- BRIEF:
For each line below that contains the string "your", copy that line.

- RECORDS SUPPLIED:
[Start of Attachment]
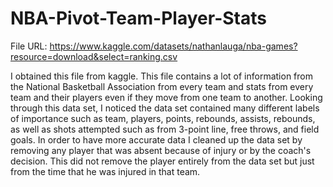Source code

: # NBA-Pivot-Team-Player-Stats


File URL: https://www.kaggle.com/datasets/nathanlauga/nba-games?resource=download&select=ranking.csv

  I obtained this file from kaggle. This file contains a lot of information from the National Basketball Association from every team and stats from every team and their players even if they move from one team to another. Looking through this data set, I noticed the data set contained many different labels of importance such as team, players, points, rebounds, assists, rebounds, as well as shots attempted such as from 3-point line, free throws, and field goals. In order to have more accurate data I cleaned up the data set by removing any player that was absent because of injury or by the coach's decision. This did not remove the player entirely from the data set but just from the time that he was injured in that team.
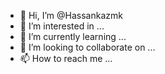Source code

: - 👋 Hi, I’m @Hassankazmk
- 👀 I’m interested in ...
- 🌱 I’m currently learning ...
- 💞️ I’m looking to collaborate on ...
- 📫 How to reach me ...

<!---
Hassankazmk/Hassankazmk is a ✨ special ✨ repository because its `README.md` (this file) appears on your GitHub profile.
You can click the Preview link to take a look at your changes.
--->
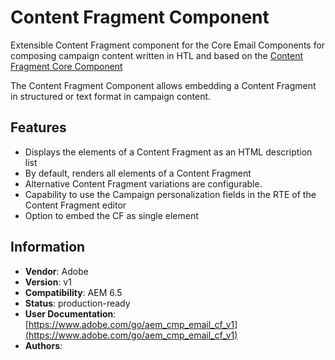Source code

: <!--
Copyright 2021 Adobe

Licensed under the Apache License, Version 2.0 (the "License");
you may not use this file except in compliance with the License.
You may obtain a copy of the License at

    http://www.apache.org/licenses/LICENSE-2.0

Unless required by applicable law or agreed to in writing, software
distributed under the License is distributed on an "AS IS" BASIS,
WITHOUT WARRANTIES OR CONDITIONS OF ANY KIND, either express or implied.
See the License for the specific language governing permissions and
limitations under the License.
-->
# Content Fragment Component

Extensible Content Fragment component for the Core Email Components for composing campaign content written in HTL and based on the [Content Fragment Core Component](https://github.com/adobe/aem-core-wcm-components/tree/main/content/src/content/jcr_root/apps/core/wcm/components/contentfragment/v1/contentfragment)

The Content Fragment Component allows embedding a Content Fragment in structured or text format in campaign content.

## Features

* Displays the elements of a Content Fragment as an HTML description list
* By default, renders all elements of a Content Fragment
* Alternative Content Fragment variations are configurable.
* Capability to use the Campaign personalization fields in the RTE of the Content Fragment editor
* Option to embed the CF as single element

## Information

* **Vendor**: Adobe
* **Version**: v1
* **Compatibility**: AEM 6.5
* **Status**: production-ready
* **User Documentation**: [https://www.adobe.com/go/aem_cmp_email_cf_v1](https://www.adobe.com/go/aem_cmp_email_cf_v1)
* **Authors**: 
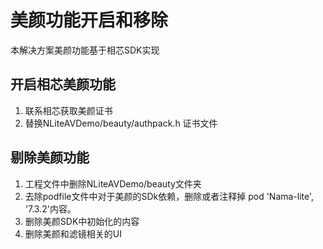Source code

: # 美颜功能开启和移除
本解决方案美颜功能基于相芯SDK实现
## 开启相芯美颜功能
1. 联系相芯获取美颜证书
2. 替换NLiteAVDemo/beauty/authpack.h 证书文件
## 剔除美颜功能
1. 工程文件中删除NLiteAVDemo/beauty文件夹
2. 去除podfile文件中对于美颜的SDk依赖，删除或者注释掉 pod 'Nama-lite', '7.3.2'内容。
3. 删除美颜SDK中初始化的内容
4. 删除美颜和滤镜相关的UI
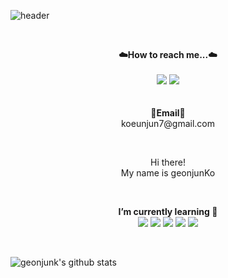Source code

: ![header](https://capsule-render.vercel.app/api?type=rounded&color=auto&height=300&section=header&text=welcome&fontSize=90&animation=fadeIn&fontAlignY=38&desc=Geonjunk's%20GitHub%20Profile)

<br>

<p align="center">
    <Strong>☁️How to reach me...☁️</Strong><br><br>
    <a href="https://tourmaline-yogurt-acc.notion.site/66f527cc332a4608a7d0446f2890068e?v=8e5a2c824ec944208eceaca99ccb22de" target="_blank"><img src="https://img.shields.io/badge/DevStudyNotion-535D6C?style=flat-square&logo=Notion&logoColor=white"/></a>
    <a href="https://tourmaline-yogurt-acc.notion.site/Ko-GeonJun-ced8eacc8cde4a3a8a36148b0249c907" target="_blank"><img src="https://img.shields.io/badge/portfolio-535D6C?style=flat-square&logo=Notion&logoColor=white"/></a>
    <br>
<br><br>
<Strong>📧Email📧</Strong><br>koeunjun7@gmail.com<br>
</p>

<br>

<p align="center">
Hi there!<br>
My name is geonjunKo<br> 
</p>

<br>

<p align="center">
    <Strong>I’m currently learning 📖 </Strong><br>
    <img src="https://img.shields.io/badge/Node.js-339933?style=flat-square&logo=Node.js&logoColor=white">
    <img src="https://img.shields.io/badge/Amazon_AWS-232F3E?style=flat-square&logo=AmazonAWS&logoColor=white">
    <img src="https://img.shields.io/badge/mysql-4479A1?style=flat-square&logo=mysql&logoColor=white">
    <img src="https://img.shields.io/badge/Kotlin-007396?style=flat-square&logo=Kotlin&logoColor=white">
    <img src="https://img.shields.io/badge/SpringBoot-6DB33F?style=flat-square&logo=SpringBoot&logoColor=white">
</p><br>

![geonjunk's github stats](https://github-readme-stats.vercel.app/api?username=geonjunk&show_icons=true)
[End of Attachment]
- SOLUTION TO THIS PROBLEM:
Hassankazmk/Hassankazmk is a ✨ special ✨ repository because its `README.md` (this file) appears on your GitHub profile.
You can click the Preview link to take a look at your changes.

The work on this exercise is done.